Uma Perda Irreparável

Sobreiro de Pai Anes

Sobreiro de Pai Anes

Sobreiro de Pai Anes

Infelizmente, parece-me evidente a conclusão, pelas imagens enviadas por um leitor, que o extraordinário sobreiro da Herdade de Pai Anes, na freguesia de Póvoa e Meadas (no concelho de Castelo de Vide), terá morrido.

Se o sobreiro é a Árvore Nacional de Portugal, este exemplar seria, por ventura, o mais emblemático de entre todos os seus pares. Apesar dos danos sofridos pelo ciclone de 1941 e da queda de um dos ramos principais em anos mais recentes, quando o visitei pela primeira vez, em 2008, a copa apresentava ainda um considerável vigor.

No entanto, já nessa altura, à vista de um leigo, eram imprevisíveis os efeitos que este evento poderia ter na sustentabilidade futura da árvore. Este facto, levou-me a escrever, em fevereiro de 2008, as seguintes palavras no meu blogue pessoal:

(…) É certo que a árvore está no estado que as fotos documentam, isto é, uma das pernadas principais caiu, abrindo algumas fendas na zona de inserção no tronco. Mas acreditem que, apesar do descrito, a parte restante da árvore aparenta respirar vitalidade.
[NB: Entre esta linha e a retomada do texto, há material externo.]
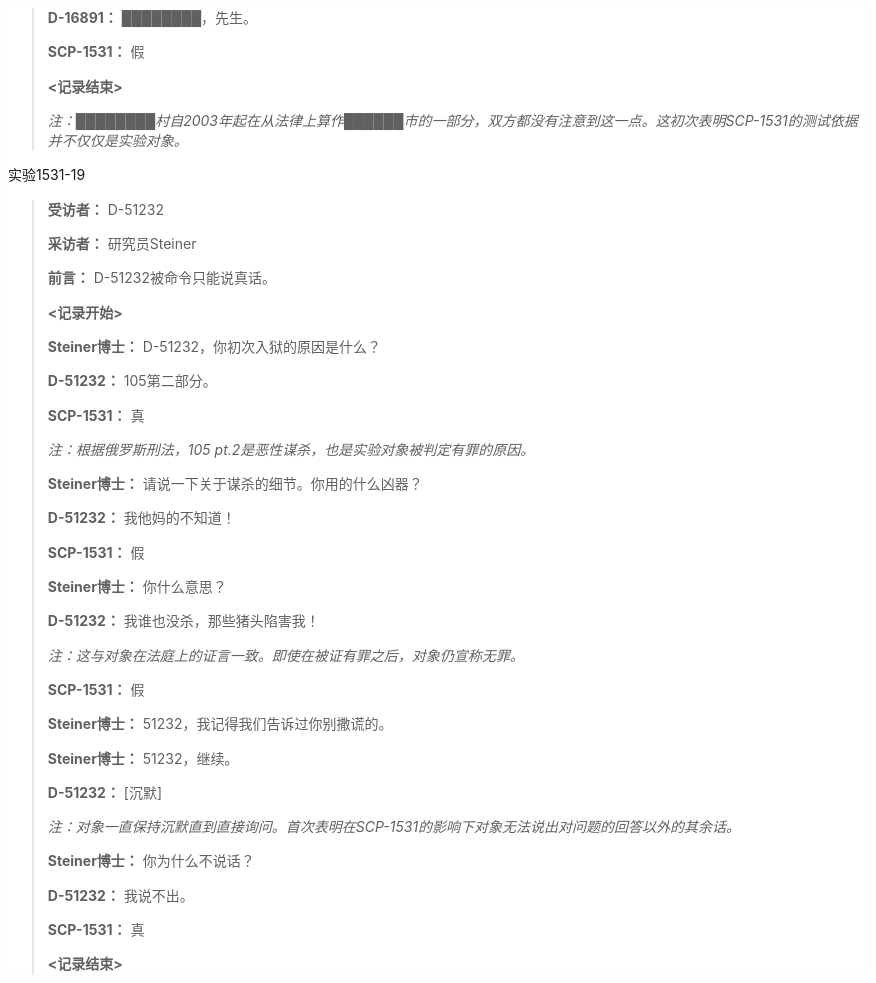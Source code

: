 > **D-16891：** ████████，先生。
> 
> **SCP-1531：** 假
> 
> **<记录结束>** 
> 
> *注：████████村自2003年起在从法律上算作██████市的一部分，双方都没有注意到这一点。这初次表明SCP-1531的测试依据并不仅仅是实验对象。* 
> 

实验1531-19


> **受访者：** D-51232
> 
> **采访者：** 研究员Steiner
> 
> **前言：** D-51232被命令只能说真话。
> 
> **<记录开始>** 
> 
> **Steiner博士：** D-51232，你初次入狱的原因是什么？
> 
> **D-51232：** 105第二部分。
> 
> **SCP-1531：** 真
> 
> *注：根据俄罗斯刑法，105 pt.2是恶性谋杀，也是实验对象被判定有罪的原因。* 
> 
> **Steiner博士：** 请说一下关于谋杀的细节。你用的什么凶器？
> 
> **D-51232：** 我他妈的不知道！
> 
> **SCP-1531：** 假
> 
> **Steiner博士：** 你什么意思？
> 
> **D-51232：** 我谁也没杀，那些猪头陷害我！
> 
> *注：这与对象在法庭上的证言一致。即使在被证有罪之后，对象仍宣称无罪。* 
> 
> **SCP-1531：** 假
> 
> **Steiner博士：** 51232，我记得我们告诉过你别撒谎的。
> 
> **Steiner博士：** 51232，继续。
> 
> **D-51232：** [沉默]
> 
> *注：对象一直保持沉默直到直接询问。首次表明在SCP-1531的影响下对象无法说出对问题的回答以外的其余话。* 
> 
> **Steiner博士：** 你为什么不说话？
> 
> **D-51232：** 我说不出。
> 
> **SCP-1531：** 真
> 
> **<记录结束>** 
>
No entanto, parece-me imprescindível que seja feita, por técnicos competentes, uma análise criteriosa ao estado de saúde da mesma, como forma de garantir que este sobreiro não corre o risco de colapsar sob o seu próprio peso.
É certo que o seu proprietário, o Sr. Manuel Carmona, que tivemos o prazer de conhecer na ocasião, já tinha alertado os serviços competentes do Ministério da Agricultura para o estado de conservação da árvore.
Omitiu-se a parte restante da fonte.